Vous mettez en valeur les Bretons et Bretonnes œuvrant dans l’agriculture. C’est pour vous une des forces de notre région ?
Oui, notre secteur d’activité a tenu durant la période de confinement car les 135 000 emplois directs des filières agricoles et agroalimentaires, soit 10 % de l’emploi breton, sont restés mobilisés. Chaque maillon a répondu présent, tout en répondant aux transferts de mode de consommation. Reste maintenant à renforcer la chaîne de valeur, créatrice d’emploi et de cohésion sociale.
Durant cette période, le Made in France a séduit les Français.
Au travers de la filière légume, on peut effectivement citer la mise en avant par la grande distribution ces dernières semaines des produits français. Cette réussite a néanmoins été décriée par l’augmentation du prix à la consommation, chiffrée à 9 %. Une évolution pourtant normale en lien avec la qualité, la sécurité alimentaire et le coût social en France, plus élevé que dans d’autres pays. La capacité du maillon production à faire reconnaître la valeur économique et sociale de nos emplois locaux n’est pas encore gagnée. Alors, face à la récession économique, une augmentation du chômage certainement à venir et des fins de mois difficiles, les consommateurs vont-ils continuer à privilégier nos produits plus chers ?

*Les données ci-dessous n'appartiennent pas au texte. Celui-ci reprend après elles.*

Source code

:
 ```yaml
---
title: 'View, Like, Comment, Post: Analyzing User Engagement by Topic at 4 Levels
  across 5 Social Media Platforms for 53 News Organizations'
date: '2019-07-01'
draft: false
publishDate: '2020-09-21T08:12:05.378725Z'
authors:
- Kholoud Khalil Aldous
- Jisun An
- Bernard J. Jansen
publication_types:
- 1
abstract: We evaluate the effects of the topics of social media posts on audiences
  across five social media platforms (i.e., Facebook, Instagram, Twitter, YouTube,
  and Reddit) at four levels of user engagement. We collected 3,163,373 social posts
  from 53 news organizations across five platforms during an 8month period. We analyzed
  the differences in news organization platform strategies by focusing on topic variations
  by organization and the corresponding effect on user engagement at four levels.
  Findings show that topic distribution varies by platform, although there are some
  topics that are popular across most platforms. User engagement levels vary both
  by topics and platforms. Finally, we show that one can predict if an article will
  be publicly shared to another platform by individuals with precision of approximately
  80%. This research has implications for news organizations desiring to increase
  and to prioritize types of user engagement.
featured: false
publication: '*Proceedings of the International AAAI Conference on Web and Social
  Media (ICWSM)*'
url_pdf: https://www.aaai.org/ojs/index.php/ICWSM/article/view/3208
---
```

C’est pourtant la clé. Pour assurer la durabilité de nos exploitations : on peut jouer sur deux leviers. La diminution des charges, on y a déjà beaucoup travaillé. Reste des prix décents à la production. Pour cela, on doit poursuivre les actions commencées avec la Loi Égalim, elle n’est pas encore utilisée à la hauteur qu’elle pourrait l’être. C’est important pour redorer l’image de la profession, continuer à attirer des jeunes vers l’installation et le salariat en milieu agricole. Pour conjuguer intelligemment sécurité sanitaire, souveraineté alimentaire et transition climatique, le monde agricole breton est prêt à sceller un pacte de confiance avec ses concitoyens sur ces ambitions. Avec, à la clé, deux contreparties : des prix agricoles qui reflètent la valeur accordée à l’alimentation, et une trajectoire équitablement négociée sur les engagements et sur le calendrier, à l’instar de ce que nous avons su faire sur la qualité de l’eau.
À quel niveau doit-on gérer cette souveraineté alimentaire ?
Comme pour le domaine de la santé, la balance commerciale des produits agroalimentaires – hors vins et spiritueux – se dégrade et les importations augmentent. Il faudra peut-être relocaliser certaines productions. Mais attention, nous n’avons pas le monopole du droit à la souveraineté alimentaire. Chaque nation est légitime à la revendiquer. Le véritable champ de la souveraineté alimentaire, c’est l’Europe. Un marché unique. Gardons-nous de confondre la souveraineté alimentaire avec un souverainisme alimentaire, replié sur des frontières nationales, qui appauvrirait notre région et fragiliserait la nation, sans garantir une limitation des importations. Dans ce nouveau cap alimentaire et solidaire européen, la typologie des exploitations bretonnes reste un modèle familial à défendre.